Después del recorrido por los murales vamos al salón en donde tienen todos los materiales para empezar el trabajo. Hay canecas de pintura, rodillos, plantillas, escaleras, carpas para la lluvia, impermeables y un ambiente de compañerismo y colaboración. Muchos días aquí son días de lluvia. David, el director del proyecto, me dice con una voz que transparenta un resfriado, que es muy difícil trabajar en estas condiciones. Hay lugares inaccesibles, con mucha maleza y desniveles abruptos y en tiempo de lluvia se ponen muy peligrosos. Uno se entera del color, de las formas, del contenido hecho un gran mural. Apenas hay algo velado ahí, entre pájaros y mandalas, de las horas de trabajo, de la larga espera a que el clima ceda, del tiempo de preparación y logística para hacer posibles las intervenciones. Uno se acostumbra a encontrar y a desear todo ya hecho, con esa mala conciencia que siglos de producción técnica nos ha impreso. En el trabajo de estos jóvenes se sospecha un proceso a la inversa. Esos murales funcionan como el interminable tejido de Penélope: Por cada puntada, o pintada en este caso, hay una palabra que hila hacia atrás, que se pregunta por el ovillo original.

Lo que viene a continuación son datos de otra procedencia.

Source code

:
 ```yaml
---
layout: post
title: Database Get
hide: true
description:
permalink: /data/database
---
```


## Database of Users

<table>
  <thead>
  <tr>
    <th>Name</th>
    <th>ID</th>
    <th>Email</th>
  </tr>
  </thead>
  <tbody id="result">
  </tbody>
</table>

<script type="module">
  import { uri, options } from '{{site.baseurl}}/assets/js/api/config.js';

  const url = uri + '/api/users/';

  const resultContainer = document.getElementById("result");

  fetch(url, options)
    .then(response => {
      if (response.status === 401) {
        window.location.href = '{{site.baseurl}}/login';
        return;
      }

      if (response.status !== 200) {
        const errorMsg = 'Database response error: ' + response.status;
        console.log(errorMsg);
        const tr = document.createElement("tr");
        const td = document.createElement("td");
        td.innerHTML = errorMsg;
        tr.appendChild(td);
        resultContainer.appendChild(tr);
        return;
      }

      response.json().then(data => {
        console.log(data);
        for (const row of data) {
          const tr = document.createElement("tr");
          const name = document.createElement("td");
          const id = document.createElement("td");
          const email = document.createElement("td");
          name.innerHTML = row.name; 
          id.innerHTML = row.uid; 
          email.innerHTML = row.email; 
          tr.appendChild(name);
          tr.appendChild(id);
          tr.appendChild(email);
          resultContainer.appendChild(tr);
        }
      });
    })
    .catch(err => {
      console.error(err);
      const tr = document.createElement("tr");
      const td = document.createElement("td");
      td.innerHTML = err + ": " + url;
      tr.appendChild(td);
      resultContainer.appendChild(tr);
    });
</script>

En un rincón del salón hay una gran rueda de madera que confundo con la base de una mesa. Es una mandala que acompañará la fachada de uno de los murales que quedan por elaborar. Está hecha de materiales reciclados, botellas de vidrio, baldosa y todo lo que se pueda rescatar de la basura.
— ¿Qué es un mandala y qué significa para este proyecto? —
“Casi todos los mandalas que hemos elaborado están hechos sobre mesas de comedor. Yo venía trabajando con una serie de piezas de comedor. Me encuentro preguntándome cuál es la relación más fuerte que hay dentro de una casa. Y de allí salen varias cosas: La relación del alimento y la relación social. Y me doy cuenta que el comedor es un espacio tanto para alimentar el cuerpo como para socializar. Nace de una casualidad, pero una casualidad que uno empieza a conceptualizar y a encontrarle relaciones. Las mandalas tienen una relación muy fuerte. Hablan de la armonía, de la sanación, de la espiritualidad. Curiosamente nosotros también hemos trabajado con espirales. Entonces nos encontramos con la casa, el comedor, el alimento, lo social, y nos encontramos con una mandala.Entonces dijimos, “hay que hacer unas mandalas, que empiecen a hablar a los espacios”.
Ya son las dos de la tarde y la lluvia continúa. —Hoy no se pudo trabajar muchachos— dice David, así que en asamblea general se decide ir a ver la final de la Copa del Mundo, con un poco de bronca por el clima y porque la Selección Colombia no llegó a la final.
Después, en medio de un merecido almuerzo que nos prepara la mamá de Fabio, me voy enterando o, más bien, me voy integrando a la forma de llevar las cosas dentro del colectivo. Salvo pasajes ineluctables de tinte burocrático, el clima es de solidaridad y entendimiento. Siento que empiezo a hacer parte de un grupo de vecinos y de grandes amigos. Con el toque de experiencia que cada uno tiene en su campo, se van tejiendo cosas y se arman los aparejos de otras más ambiciosas que quedan por hacer.
Así que decido también ponerme a trabajar. Como mi permanente flojera para los trabajos físicos no me deja ni pensar en montarme en un andamio, pienso que lo mejor es contar lo que vi. Y me voy pensando en cómo contarlo.